Tutto in mano al parlamento, dunque. Nei prossimi 21 giorni ogni deputato, Netanyahu e Gantz compresi, nominerà il collega che vorrà come primo ministro. Chi raggiungerà i 61 voti sarà il nuovo premier. Se ciò non avverrà il presidente Rivlin convocherà le urne: una realtà che in questi oltre due mesi dal voto tutti i partiti hanno sempre detto di voler evitare ad ogni costo. “Questo è un tempo di oscurità senza precedenti nella storia dello stato di Israele – ha detto il presidente israeliano Reuven Rivlin – in questi 21 giorni non ci devono essere blocchi o partiti. Ognuno dei parlamentari dovrà interrogare la propria coscienza e chiedersi: quale è il mio dovere per lo Stato di Israele?”.
La decisione arriva dopo che il leader di Blu-Bianco ha rimesso il mandato al presidente spiegando, in diretta tv, di non essere riuscito a rompere “il blocco” che aveva davanti a lui pur avendo “rigirato ogni pietra”. Gantz ha poi attaccato Netanyahu, leader Likud: “Conduce una campagna di odio e incitamento“. E infine ha sottolineato di aver chiesto a “Netanyahu, che ha perso le elezioni, di condurre una trattativa diretta. In risposta ho ricevuto cattive parole e filmati infantili. Il popolo ha scelto me e i miei compagni di Blu- Bianco per guidare Israele. Nessuno ha il diritto di impedire al popolo di concretizzare la propria scelta”.

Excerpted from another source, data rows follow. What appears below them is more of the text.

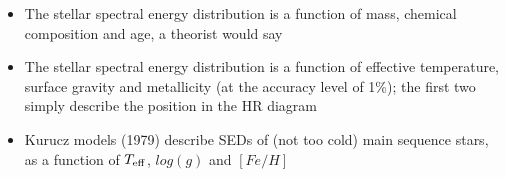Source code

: \documentclass[letterpaper,landscape]{slides}
\begin{document}
\begin{slide}
{\begin{minipage}[t]{12cm}
\begin{itemize}
\item {\color{blue} The stellar spectral energy distribution} is a function of 
      mass, chemical composition and age, a theorist would say
\item {\color{blue} The stellar spectral energy distribution} is a function of 
      effective temperature, surface gravity and metallicity (at the accuracy 
      level of 1\%); the first two simply describe the position in the HR diagram
\item {\color{blue} Kurucz models (1979)} describe SEDs of (not too cold) main
        sequence stars, as a function of $T_{\rm eff}$, $log(g)$ and $[Fe/H]$
\end{itemize}

\end{minipage}}
\vfill 
\end{slide}
\end{document}

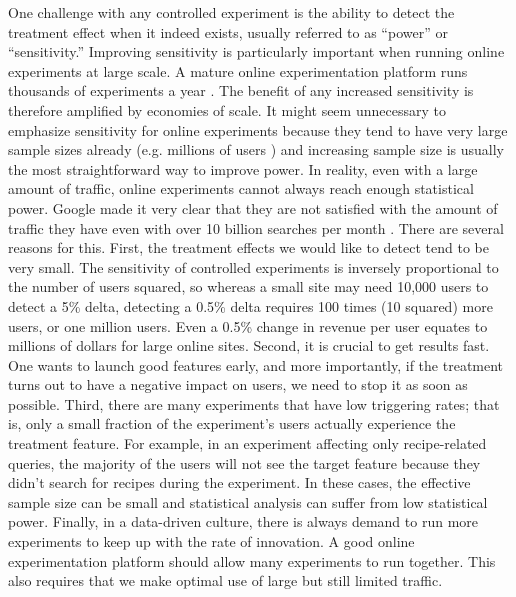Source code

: \documentclass{sig-alternate}
\begin{document}
One challenge with any controlled experiment is the ability to detect the treatment effect when it indeed exists, usually referred to as ``power'' or ``sensitivity.'' Improving sensitivity is particularly important when running online experiments at large scale. A mature online experimentation platform runs thousands of experiments a year \citep{puzzlingOutcomes,Manzi}. The benefit of any increased sensitivity is therefore amplified by economies of scale. It might seem unnecessary to emphasize sensitivity for online experiments because they tend to have very large sample sizes already (e.g. millions of users \citep{comScore}) and increasing sample size is usually the most straightforward way to improve power. In reality, even with a large amount of traffic, online experiments cannot always reach enough statistical power. Google made it very clear that they are not satisfied with the amount of traffic they have \citep[Slide 6]{googleslide} even with over 10 billion searches per month \citep{comScore}. There are several reasons for this. First, the treatment effects we would like to detect tend to be very small. The sensitivity of controlled experiments is inversely proportional to the number of users squared, so whereas a small site may need 10,000 users to detect a 5\% delta, detecting a 0.5\% delta requires 100 times (10 squared) more users, or one million users. Even a 0.5\% change in revenue per user equates to millions of dollars for large online sites. Second, it is crucial to get results fast. One wants to launch good features early, and more importantly, if the treatment turns out to have a negative impact on users, we need to stop it as soon as possible. Third, there are many experiments that have low triggering rates; that is, only a small fraction of the experiment's users actually experience the treatment feature. For example, in an experiment affecting only recipe-related queries, the majority of the users will not see the target feature because they didn't search for recipes during the experiment. In these cases, the effective sample size can be small and statistical analysis can suffer from low statistical power. 
Finally, in a data-driven culture, there is always demand to run more experiments to keep up with the rate of innovation. A good online experimentation platform should allow many experiments to run together. This also requires that we make optimal use of large but still limited traffic.   


\end{document}
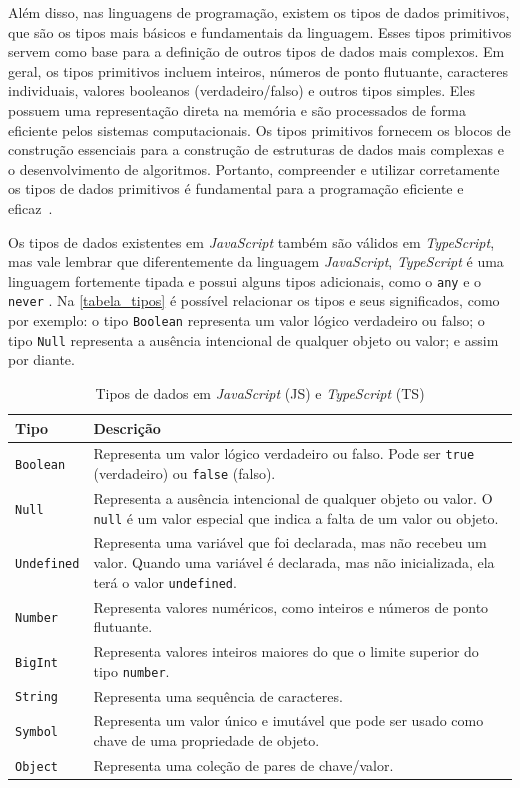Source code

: Além disso, nas linguagens de programação, existem os tipos de dados primitivos, que são os tipos mais básicos e fundamentais da linguagem. Esses tipos primitivos servem como base para a definição de outros tipos de dados mais complexos. Em geral, os tipos primitivos incluem inteiros, números de ponto flutuante, caracteres individuais, valores booleanos (verdadeiro/falso) e outros tipos simples. Eles possuem uma representação direta na memória e são processados de forma eficiente pelos sistemas computacionais. Os tipos primitivos fornecem os blocos de construção essenciais para a construção de estruturas de dados mais complexas e o desenvolvimento de algoritmos. Portanto, compreender e utilizar corretamente os tipos de dados primitivos é fundamental para a programação eficiente e eficaz~\cite{devmedia_tipoprimitivo, wikipedia_primitivedatatype}.

Os tipos de dados existentes em \textit{JavaScript} também são válidos em \textit{TypeScript}, mas vale lembrar que diferentemente da linguagem \textit{JavaScript}, \textit{TypeScript} é uma linguagem fortemente tipada e possui alguns tipos adicionais, como o \texttt{any} e o \texttt{never} \cite{vidafullstack, site_typescript, javascript_mdn}. Na \autoref{tabela_tipos} é possível relacionar os tipos e seus significados, como por exemplo: o tipo \texttt{Boolean} representa um valor lógico verdadeiro ou falso; o tipo \texttt{Null} representa a ausência intencional de qualquer objeto ou valor; e assim por diante.


\begin{table}
\centering
\caption{Tipos de dados em \textit{JavaScript} (JS) e \textit{TypeScript} (TS)}

\begin{tabular}{|p{2cm}|p{9cm}|}
\hline
\textbf{Tipo} & \textbf{Descrição} \\
\hline
\texttt{Boolean} & Representa um valor lógico verdadeiro ou falso. Pode ser \texttt{true} (verdadeiro) ou \texttt{false} (falso). \\
\hline
\texttt{Null} & Representa a ausência intencional de qualquer objeto ou valor. O \texttt{null} é um valor especial que indica a falta de um valor ou objeto. \\
\hline
\texttt{Undefined} & Representa uma variável que foi declarada, mas não recebeu um valor. Quando uma variável é declarada, mas não inicializada, ela terá o valor \texttt{undefined}. \\
\hline
\texttt{Number} & Representa valores numéricos, como inteiros e números de ponto flutuante. \\
\hline
\texttt{BigInt} & Representa valores inteiros maiores do que o limite superior do tipo \texttt{number}. \\
\hline
\texttt{String} & Representa uma sequência de caracteres. \\
\hline
\texttt{Symbol} & Representa um valor único e imutável que pode ser usado como chave de uma propriedade de objeto. \\
\hline
\texttt{Object} & Representa uma coleção de pares de chave/valor. \\
\hline
\end{tabular}
\label{tabela_tipos}
\end{table}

A decidere le sorte del tentativo di Gantz, tuttavia, sarebbe stato il leader nazionalista laico Avigdor Lieberman, confermato l’uomo chiave della situazione, che ha annunciato di non aver alcuna intenzione di appoggiare nessuno dei due leader. Vanificando così anche quella sorta di scappatoia perseguita da Gantz: un governo di minoranza appoggiato dall’esterno sia da Lieberman sia dai partiti arabi del Knesset. Ha tentato, invece, un ultimo strappo Netanyahu, prima dello scadere del mandato di Gantz, chiedendo a quest’ultimo di sedersi (ancora) ad un tavolo per trovare un accordo e di rinunciare all’alleanza con il suo vice Yair Lapid e con l’altro leader centrista Moshe Yaalon, più ostici nei confronti delle richieste dell’ex premier. Una mossa che Gantz non ha potuto e voluto fare. Così è sfumata del tutto la speranza del presidente Rivlin di convincere i rappresentanti dei due maggiori partiti israeliani a dar vita a un governo “allargato e stabile” basato su una alternanza alla carica di premier fra Gantz e Netanyahu.
La decisione sull’incriminazione di Netanyahu è arrivata dopo due settimane di audizioni dei legali dei primo ministro per discutere le accuse di corruzione per tre distinte vicende. Nel cosiddetto caso 1000, Netanyahu è accusato di avere ricevuto regali sotto forma di casse di sigari e champagne da amici miliardari in cambio di favori politici. Nel caso 4000, l’accusa è di aver varato regolamenti favorevoli alla compagnia di telecomunicazioni Bezeq, in cambio di una copertura a lui favorevole da parte del sito Walla, il cui editore Shaul Elovitch è anche maggiore azionista della Bezeq.